Royal Tichelaar Makkum is a Dutch pottery company in Makkum. After initially producing bricks and later pottery and tiles, the company has focused on traditional decorative pottery since 1890. As the company in Makkum has always made ceramics, Royal Tichelaar Makkum is regarded as one of the oldest companies in the Netherlands. The Royal Tichelaar Makkum has always specialized in stoneware and earthernware, and started making porcelain from 1999. The first Dutch porcelain dates to 1759, with the advent of Weesp porcelain.

==History==
In 1960, the company received the designation Koninklijk (Royal), on the occasion of its 300th anniversary. Later research showed that the company had been active even earlier and it celebrated its 400th anniversary in 1994, on the basis of the results of historical research. In 2007, documentation was discovered showing that the company was already active in 1572, as a Spanish map of that date shows bricaría (Spanish for brickworks) in Makkum.

In 1689, Freerk Jans brickmaker so tichelaar bought one half of the works, and then in 1694, the other half. Tichelaars who have managed the company through the ages are:
- Pieter Jelmers to 1869
- Jelmer Pieters Tichelaar 1831–1911 (1869–1899)
- Jan Pieters Tichelaar 1835–1919 (1869–1899)
- Pieter Jans Tichelaar 1868–1913 (1900–1913)
- Jan Pieters Tichelaar 1893–1981 (1913–1963)
- Pieter Jan Tichelaar (1963–1985)
- Cees van Zeumeren (1985–1994)
- Jan Tichelaar (1994–present)

During the eighteenth and nineteenth century, it was mainly dishes for daily use and tiles that were made in the clay ovens. Around 1865, the demand for dishes decreased. The brothers Jelmer and Jan started a drastic innovation process, whereby the company could continue as a factory for decorative pottery. Throughout the ages, the company has retained the old working methods, working with locally dug clay that is covered in a white tin glaze after the first firing, called the Majolica technique. In 1882, the use of plaster moulds was introduced, increasing the assortment of decorative pottery.

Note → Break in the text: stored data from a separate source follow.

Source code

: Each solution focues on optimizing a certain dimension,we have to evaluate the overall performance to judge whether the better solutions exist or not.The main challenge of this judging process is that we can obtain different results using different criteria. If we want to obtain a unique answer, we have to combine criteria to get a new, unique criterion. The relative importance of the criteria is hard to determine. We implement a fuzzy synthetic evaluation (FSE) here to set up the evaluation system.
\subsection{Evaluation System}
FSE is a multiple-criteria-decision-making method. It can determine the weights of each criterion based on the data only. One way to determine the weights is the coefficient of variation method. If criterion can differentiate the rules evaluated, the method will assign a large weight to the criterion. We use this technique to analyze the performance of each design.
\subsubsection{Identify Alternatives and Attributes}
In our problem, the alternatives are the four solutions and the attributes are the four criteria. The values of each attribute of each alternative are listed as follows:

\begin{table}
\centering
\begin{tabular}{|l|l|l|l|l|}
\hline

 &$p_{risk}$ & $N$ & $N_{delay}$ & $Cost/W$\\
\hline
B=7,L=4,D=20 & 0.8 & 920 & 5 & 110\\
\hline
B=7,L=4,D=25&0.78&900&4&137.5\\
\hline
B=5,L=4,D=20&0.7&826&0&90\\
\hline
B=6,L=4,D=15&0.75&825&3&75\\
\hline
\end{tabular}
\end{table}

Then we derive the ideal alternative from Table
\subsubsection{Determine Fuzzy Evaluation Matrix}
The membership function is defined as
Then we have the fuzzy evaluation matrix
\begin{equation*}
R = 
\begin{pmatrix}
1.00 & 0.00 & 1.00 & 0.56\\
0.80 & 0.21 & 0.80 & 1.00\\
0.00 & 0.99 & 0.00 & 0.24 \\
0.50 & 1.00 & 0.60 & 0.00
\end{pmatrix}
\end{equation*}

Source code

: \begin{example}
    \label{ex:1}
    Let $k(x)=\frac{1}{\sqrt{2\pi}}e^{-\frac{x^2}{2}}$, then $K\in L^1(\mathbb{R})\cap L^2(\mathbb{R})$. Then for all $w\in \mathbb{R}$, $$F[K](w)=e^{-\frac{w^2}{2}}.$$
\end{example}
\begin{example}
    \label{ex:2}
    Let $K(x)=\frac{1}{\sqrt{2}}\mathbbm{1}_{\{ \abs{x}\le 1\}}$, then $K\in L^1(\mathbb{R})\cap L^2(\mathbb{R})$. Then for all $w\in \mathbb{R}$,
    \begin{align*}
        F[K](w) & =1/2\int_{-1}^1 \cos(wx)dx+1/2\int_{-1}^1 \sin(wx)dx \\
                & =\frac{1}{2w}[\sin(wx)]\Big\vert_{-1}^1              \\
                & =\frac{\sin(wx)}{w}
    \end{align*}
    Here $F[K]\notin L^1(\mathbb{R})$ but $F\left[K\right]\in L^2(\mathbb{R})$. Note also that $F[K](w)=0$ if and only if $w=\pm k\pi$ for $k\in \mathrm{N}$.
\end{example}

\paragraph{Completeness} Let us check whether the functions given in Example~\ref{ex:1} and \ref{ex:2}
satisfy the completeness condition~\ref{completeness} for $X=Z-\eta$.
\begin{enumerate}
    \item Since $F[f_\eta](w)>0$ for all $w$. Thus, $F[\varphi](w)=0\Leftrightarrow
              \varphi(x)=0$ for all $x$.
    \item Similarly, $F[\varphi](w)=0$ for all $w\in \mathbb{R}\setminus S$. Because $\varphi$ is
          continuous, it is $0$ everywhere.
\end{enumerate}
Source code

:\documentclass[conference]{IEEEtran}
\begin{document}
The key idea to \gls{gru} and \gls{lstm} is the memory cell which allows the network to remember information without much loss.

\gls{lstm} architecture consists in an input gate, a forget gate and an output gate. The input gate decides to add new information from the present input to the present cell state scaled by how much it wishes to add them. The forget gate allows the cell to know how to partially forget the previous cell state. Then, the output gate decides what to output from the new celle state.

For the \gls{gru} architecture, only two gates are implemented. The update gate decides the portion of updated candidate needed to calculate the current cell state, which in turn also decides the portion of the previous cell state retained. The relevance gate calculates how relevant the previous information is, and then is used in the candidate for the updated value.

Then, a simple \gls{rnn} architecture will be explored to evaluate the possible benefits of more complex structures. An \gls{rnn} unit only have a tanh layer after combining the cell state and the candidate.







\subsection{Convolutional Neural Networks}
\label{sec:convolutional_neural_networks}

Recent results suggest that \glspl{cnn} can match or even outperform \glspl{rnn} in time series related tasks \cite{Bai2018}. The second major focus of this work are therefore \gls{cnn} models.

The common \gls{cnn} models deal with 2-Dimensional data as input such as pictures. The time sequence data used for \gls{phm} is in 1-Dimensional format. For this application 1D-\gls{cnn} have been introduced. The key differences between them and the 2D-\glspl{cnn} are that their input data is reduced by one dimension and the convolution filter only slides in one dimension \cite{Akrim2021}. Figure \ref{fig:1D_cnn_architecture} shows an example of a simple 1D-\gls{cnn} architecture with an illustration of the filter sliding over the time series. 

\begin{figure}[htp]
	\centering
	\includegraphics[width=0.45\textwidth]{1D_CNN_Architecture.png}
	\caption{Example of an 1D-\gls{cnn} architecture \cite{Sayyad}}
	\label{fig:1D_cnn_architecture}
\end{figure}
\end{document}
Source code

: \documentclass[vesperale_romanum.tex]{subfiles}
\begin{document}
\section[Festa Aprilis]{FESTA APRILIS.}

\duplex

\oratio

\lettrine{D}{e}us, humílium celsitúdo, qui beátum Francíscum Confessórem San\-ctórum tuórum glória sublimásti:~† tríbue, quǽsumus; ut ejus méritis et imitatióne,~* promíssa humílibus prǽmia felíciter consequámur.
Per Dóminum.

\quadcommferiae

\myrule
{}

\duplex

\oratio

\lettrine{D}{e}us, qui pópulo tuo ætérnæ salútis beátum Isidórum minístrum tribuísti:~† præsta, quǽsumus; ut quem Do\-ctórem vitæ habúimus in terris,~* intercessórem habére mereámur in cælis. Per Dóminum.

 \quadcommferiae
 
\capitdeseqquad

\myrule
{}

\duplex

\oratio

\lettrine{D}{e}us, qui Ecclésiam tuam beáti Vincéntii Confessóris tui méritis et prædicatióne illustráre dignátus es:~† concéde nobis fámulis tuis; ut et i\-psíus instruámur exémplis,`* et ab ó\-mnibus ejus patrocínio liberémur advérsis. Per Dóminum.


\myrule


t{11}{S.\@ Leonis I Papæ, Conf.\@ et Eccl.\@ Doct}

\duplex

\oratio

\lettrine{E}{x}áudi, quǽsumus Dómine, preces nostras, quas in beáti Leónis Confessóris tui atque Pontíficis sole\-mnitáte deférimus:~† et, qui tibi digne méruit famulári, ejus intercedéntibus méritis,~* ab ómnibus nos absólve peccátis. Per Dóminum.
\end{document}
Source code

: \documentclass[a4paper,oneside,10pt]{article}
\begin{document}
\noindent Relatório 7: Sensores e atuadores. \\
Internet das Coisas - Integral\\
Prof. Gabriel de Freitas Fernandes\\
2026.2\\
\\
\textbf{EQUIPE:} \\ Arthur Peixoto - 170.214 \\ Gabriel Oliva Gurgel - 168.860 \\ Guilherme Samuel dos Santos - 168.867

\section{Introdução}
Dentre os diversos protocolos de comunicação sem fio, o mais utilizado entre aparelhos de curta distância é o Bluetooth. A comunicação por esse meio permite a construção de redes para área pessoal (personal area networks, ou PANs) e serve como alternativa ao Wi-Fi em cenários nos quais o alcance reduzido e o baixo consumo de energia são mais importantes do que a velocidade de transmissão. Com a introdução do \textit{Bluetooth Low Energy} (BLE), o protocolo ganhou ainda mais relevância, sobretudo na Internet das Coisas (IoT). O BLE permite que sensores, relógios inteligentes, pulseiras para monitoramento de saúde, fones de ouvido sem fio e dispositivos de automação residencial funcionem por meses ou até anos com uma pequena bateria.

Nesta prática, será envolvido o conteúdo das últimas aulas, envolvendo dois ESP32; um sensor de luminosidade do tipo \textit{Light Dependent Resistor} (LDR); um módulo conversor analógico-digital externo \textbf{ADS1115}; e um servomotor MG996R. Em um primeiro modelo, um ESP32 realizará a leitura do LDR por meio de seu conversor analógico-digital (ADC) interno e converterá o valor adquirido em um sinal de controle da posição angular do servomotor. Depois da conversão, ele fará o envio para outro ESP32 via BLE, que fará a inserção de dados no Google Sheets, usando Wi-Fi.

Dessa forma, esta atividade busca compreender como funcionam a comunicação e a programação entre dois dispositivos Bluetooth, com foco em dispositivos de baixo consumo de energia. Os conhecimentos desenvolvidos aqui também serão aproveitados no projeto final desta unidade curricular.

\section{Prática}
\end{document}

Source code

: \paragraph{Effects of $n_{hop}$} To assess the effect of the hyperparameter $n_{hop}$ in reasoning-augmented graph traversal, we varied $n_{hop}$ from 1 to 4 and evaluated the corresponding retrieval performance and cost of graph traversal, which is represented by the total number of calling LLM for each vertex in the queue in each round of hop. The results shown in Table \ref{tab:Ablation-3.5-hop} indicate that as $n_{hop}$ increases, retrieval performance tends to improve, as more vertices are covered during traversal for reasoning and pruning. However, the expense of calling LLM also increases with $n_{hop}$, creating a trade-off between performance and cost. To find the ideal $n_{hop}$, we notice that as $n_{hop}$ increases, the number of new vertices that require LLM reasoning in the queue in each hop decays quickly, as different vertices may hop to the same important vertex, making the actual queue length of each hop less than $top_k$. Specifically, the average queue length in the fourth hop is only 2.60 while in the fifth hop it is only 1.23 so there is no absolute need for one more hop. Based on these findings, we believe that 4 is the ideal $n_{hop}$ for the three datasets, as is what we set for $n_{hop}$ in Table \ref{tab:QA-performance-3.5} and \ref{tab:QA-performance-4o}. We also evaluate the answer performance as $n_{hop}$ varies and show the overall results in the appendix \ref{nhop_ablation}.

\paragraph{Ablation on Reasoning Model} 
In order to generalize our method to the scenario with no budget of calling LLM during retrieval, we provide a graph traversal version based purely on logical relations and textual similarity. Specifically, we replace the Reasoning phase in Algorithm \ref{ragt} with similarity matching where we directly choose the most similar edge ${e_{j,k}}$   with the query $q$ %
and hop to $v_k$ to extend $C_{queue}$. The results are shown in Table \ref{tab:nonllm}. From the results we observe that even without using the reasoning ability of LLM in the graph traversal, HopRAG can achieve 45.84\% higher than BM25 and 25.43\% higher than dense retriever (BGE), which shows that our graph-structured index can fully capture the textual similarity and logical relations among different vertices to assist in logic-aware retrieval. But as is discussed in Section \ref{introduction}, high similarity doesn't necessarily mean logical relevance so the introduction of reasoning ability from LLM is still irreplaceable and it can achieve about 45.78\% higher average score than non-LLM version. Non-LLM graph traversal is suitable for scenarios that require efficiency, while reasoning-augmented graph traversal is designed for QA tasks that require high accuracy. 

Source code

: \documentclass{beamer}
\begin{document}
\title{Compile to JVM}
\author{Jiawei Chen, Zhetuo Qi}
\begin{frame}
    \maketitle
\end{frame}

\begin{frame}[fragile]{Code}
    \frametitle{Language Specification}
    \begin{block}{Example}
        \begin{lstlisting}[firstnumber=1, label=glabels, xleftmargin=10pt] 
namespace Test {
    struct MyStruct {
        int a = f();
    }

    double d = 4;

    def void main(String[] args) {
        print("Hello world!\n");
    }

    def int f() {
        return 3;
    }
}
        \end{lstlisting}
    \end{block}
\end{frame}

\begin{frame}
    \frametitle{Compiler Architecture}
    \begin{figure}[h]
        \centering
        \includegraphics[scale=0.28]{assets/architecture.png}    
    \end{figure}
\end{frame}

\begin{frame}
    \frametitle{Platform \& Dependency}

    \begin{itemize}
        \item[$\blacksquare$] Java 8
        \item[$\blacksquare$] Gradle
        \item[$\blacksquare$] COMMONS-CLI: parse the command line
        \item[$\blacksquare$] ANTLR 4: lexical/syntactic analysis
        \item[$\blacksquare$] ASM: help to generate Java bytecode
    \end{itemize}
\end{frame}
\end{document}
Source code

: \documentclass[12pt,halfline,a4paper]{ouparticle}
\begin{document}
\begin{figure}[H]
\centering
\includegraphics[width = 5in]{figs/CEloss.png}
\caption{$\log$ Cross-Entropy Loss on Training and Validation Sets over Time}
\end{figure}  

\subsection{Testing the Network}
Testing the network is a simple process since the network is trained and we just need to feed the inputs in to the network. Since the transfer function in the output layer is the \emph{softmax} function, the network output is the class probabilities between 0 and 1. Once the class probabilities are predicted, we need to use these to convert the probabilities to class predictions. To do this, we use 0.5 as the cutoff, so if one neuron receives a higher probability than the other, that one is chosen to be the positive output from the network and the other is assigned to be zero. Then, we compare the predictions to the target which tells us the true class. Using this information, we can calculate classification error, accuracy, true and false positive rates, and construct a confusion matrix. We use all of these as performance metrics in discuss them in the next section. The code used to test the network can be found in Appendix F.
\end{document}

==Materials and processes==
The raw material is yellow or red firing sea clay that is abundant in the west of the province of Friesland. Tichelaar bought German clay but also dug his own clay from the neighbouring countryside, leading to the local word 'afgeticheld' to describe a meadow that had been dug up. The clay was mixed with marl in the pottery washing plant and then stored in a cellar to keep it frost-free. Shortly before processing, the clay was thoroughly kneaded and mixed again and then cut to size or punched. After drying, it was fired to biscuit, which was then covered in white on the front. On the back, the dishes got a layer of lead glaze. After the artists had applied their decoration to the lead glaze, they were fired a second time. Two sorts of glaze were used; one transparent and one usually white covering glaze, called lead glaze and white glaze respectively, which were both prepared in the company. For the decoration, coloured glazes were prepared in the company. They were ground to a fine powder and when mixed with water, they could be used for painting. There were five colours (blue, purple, green, yellow and orange), though in practice it was usually blue and purple that were used.

Royal Tichelaar Makkum uses traditional production processes and is often asked to carry out restoration projects on historic Delft blue. The company works with designers such as Hella Jongerius, Jurgen Bey, Alexander van Slobbe and Marcel Wanders. The company is now becoming more diversified, glazing ceramic products, roof tiles and facing bricks on commission from third parties.